In the example in this post, the change is a 16% drop, which usually would garner a “strong down” trend — very different from all the upward trends in the early examples! And, even somewhat counter-intuitive, as the most recent change was actually an “up.” If the entire range has been trending upward, as shown by the 3-point plot as well as by a close inspection of the raw basic data (think of it as a sparkline), then you already have that information available as the longer term trend, but, of late, the trend seems to be somewhat downward.

A Note of Caution

This post has gone through what works for me as a general rule. As I read back over it, I realize I’m setting myself up for a case of, “Yeah, you CAN make the data say whatever you want.”

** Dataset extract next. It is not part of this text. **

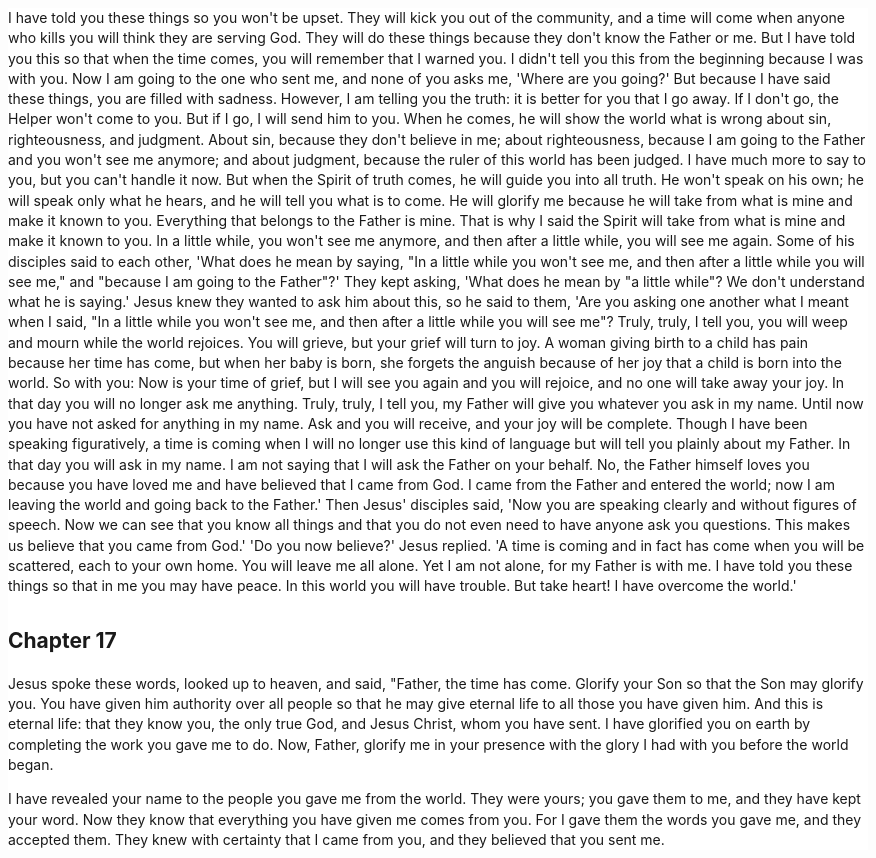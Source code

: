 I have told you these things so you won't be upset. They will kick you out of the community, and a time will come when anyone who kills you will think they are serving God. They will do these things because they don't know the Father or me. But I have told you this so that when the time comes, you will remember that I warned you. I didn't tell you this from the beginning because I was with you. Now I am going to the one who sent me, and none of you asks me, 'Where are you going?' But because I have said these things, you are filled with sadness. However, I am telling you the truth: it is better for you that I go away. If I don't go, the Helper won't come to you. But if I go, I will send him to you. When he comes, he will show the world what is wrong about sin, righteousness, and judgment. About sin, because they don't believe in me; about righteousness, because I am going to the Father and you won't see me anymore; and about judgment, because the ruler of this world has been judged. I have much more to say to you, but you can't handle it now. But when the Spirit of truth comes, he will guide you into all truth. He won't speak on his own; he will speak only what he hears, and he will tell you what is to come. He will glorify me because he will take from what is mine and make it known to you. Everything that belongs to the Father is mine. That is why I said the Spirit will take from what is mine and make it known to you. In a little while, you won't see me anymore, and then after a little while, you will see me again. Some of his disciples said to each other, 'What does he mean by saying, "In a little while you won't see me, and then after a little while you will see me," and "because I am going to the Father"?' They kept asking, 'What does he mean by "a little while"? We don't understand what he is saying.' Jesus knew they wanted to ask him about this, so he said to them, 'Are you asking one another what I meant when I said, "In a little while you won't see me, and then after a little while you will see me"? Truly, truly, I tell you, you will weep and mourn while the world rejoices. You will grieve, but your grief will turn to joy. A woman giving birth to a child has pain because her time has come, but when her baby is born, she forgets the anguish because of her joy that a child is born into the world. So with you: Now is your time of grief, but I will see you again and you will rejoice, and no one will take away your joy. In that day you will no longer ask me anything. Truly, truly, I tell you, my Father will give you whatever you ask in my name. Until now you have not asked for anything in my name. Ask and you will receive, and your joy will be complete. Though I have been speaking figuratively, a time is coming when I will no longer use this kind of language but will tell you plainly about my Father. In that day you will ask in my name. I am not saying that I will ask the Father on your behalf. No, the Father himself loves you because you have loved me and have believed that I came from God. I came from the Father and entered the world; now I am leaving the world and going back to the Father.' Then Jesus' disciples said, 'Now you are speaking clearly and without figures of speech. Now we can see that you know all things and that you do not even need to have anyone ask you questions. This makes us believe that you came from God.' 'Do you now believe?' Jesus replied. 'A time is coming and in fact has come when you will be scattered, each to your own home. You will leave me all alone. Yet I am not alone, for my Father is with me. I have told you these things so that in me you may have peace. In this world you will have trouble. But take heart! I have overcome the world.'

## Chapter 17

Jesus spoke these words, looked up to heaven, and said, "Father, the time has come. Glorify your Son so that the Son may glorify you. You have given him authority over all people so that he may give eternal life to all those you have given him. And this is eternal life: that they know you, the only true God, and Jesus Christ, whom you have sent. I have glorified you on earth by completing the work you gave me to do. Now, Father, glorify me in your presence with the glory I had with you before the world began.



I have revealed your name to the people you gave me from the world. They were yours; you gave them to me, and they have kept your word. Now they know that everything you have given me comes from you. For I gave them the words you gave me, and they accepted them. They knew with certainty that I came from you, and they believed that you sent me.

I’m less concerned about prescribing a universally-effective approach to trend calculation as I am about putting out a cautionary tone on the various “obvious” ways to calculate a trend. The sniff test is important — does the trend work for your specific situation when you actually apply it? Or, have you adopted a simplistic, formulaic approach that can actually provide a very clear misrepresentation of the data?

And…a Nod to Efficiency and Automation

The prospect of introducing SLOPE and INTERCEPT functions may seem a little intimidating from a maintenance and updating perspective, but it really doesn’t need to be. By using built-in Excel functionality, these can be set up once and then dynamically updated as new data comes in. I like to build spreadsheets with a data selector so that the dashboard is a poor man’s BI tool that allows exploring how the data has changed over time. The key is to use some of Excel’s most powerful, yet under-adopted, features:

  • Conditional formatting — especially in Excel 2007 where conditional formatting can make use of customized icon sets
  • Named cells and named ranges — these are handy for establishing constants used throughout the workbook (thresholds, for instance) that you may want to adjust
  • Data validation — using a cell as your “date range selector” that references a named range of the column that lists the dates for which you record the data
  • VLOOKUP — because you used data validation, you can then use VLOOKUP to find the current data based on what is selected by the user
  • Dynamic charts — these actually aren’t a “feature” of Excel so much as the clever combination of several different features; Jon Peltier has an excellent write-up of how to do this

If set up properly, a little investment up front can make for an easily updated report delivery tool…with meaningful trend indicators!